Advanced Materials Science

The Field-of-Expertise Advanced Materials Science is an interdisciplinary network of researchers at the TU Graz in chemistry, physics, architecture, mechanical engineering, civil engineering, electrical engineering and geodesy who discover, characterize and model materials, functional coatings and components.

Due to the current COVID-19 situation, Advanced Materials Day 2020 will be held in a hybrid form: the posters will be physically displayed but the discussion will be done virtually.

Webex link

Metals and Alloys

Moderator: Christof Sommitsch

Evaluation of Quenching and Partitioning C20MnSi Steel microstructure
Abdelhafiz Alsharif

Abstract: Quenching and partitioning is a novel heat treatment that has been proposed to give a good mixture of tensile strength and the total elongation by producing martensitic steel containing a certain amount of retained austenite (RA). The 2-step Q&P process enhances the stabilization of austenite by carbon enrichment through the segregation of the carbon from martensite to RA. The microstructure was investigated using LOM, SEM, EBSD, and XRD. The X-ray diffraction has been carried out in order to assess the retained austenite (RA%) volume fraction. It showed convergent RA fractions for different heat treatments with different quenching and partitioning temperatures. However, for different holding time in quenching and partitioning steps, recognizable differences in RA% can be observed. The mechanical properties obtained by Q&P reported for 20CMnSi steel at different Q&P temperatures showed comparable results. While, at different Q&P holding time, observable change in the mechanical properties is reported.

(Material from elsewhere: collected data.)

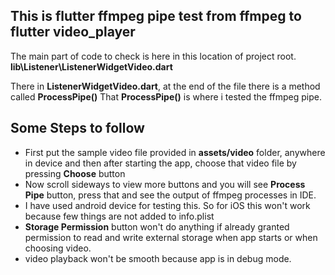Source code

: ## This is flutter ffmpeg pipe test from ffmpeg to flutter video_player
The main part of code to check is here in this location of project root.
__lib\Listener\ListenerWidgetVideo.dart__

There in __ListenerWidgetVideo.dart__, at the end of the file there is a method called __ProcessPipe()__
That __ProcessPipe()__ is where i tested the ffmpeg pipe.

## Some Steps to follow
* First put the sample video file provided in __assets/video__ folder, anywhere in device and then after starting the app, choose that video file by pressing __Choose__ button
* Now scroll sideways to view more buttons and you will see __Process Pipe__ button, press that and see the output of ffmpeg processes in IDE.
* I have used android device for testing this. So for iOS this won't work because few things are not added to info.plist
* __Storage Permission__ button won't do anything if already granted permission to read and write external storage when app starts or when choosing video.
* video playback won't be smooth because app is in debug mode.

Hydrogen embrittlement of advanced high-strength steels

Andreas Drexler, Institute of Materials Science, Joining and Forming, Research Group Tools & Forming

Abstract: Advanced high-strength steels have emerged interest in the automotive industry, because of the potential to reduce weight and to increase fuel efficiency. However, with increasing strength steels become prone to hydrogen embrittlement/stress corrosion cracking. Hydrogen absorbed during production or service can easily penetrate the components and lead to time-delayed brittle failure. The delay in time is crucial, because structural components have to be crack free for the whole lifetime of a car. Successful assessment strategies for advanced high-strength steels are still rare and experimental testing is very time consuming and expensive. Furthermore, hydrogen embrittlement tests are performed under controlled laboratory conditions for limited time and extrapolation to the lifetime of a car needs special consideration.

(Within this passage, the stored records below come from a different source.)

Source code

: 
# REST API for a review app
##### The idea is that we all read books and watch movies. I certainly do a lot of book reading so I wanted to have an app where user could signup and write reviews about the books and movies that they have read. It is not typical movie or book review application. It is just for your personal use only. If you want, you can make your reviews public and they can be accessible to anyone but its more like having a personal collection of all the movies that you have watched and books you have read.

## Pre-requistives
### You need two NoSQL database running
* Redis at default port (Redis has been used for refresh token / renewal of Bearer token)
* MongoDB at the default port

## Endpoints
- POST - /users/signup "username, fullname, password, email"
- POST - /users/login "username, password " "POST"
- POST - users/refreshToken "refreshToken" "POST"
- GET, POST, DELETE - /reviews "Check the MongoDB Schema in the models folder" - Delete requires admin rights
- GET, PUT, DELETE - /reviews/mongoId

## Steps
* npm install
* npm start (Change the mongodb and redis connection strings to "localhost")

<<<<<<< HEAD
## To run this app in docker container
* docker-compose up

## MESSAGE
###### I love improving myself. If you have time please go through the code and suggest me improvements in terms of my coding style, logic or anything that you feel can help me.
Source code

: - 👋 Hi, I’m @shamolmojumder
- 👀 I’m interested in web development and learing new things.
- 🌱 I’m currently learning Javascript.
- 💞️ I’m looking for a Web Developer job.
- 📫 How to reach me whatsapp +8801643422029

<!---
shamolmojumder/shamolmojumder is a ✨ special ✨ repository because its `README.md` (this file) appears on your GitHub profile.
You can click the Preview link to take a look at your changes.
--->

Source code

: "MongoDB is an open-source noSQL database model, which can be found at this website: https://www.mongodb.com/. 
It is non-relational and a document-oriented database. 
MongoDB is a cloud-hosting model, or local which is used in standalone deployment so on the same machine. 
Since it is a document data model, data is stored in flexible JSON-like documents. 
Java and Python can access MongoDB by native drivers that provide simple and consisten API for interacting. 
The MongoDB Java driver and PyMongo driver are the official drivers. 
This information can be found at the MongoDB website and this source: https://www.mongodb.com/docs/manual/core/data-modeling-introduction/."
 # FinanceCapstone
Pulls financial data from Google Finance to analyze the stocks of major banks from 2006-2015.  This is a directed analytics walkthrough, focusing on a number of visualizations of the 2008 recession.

In our research we are focusing on both experimental hydrogen embrittlement testing and simulations. For that purpose, electrochemical and corrosive hydrogen charging cells were established in the corrosion labs. The subsequent tests are performed under different strain rates and temperatures to investigate the rate effect on the local hydrogen accumulation in the samples. Our simulations are based on thermodynamic models describing the hydrogen uptake, diffusion and trapping at microstructural defects and can be coupled with mechanical finite element analyses or CALPHAD based routines, such as MatCalc. The latter allows us virtual testing of new alloy compositions or processing routes to develop more resistant microstructures to hydrogen embrittlement.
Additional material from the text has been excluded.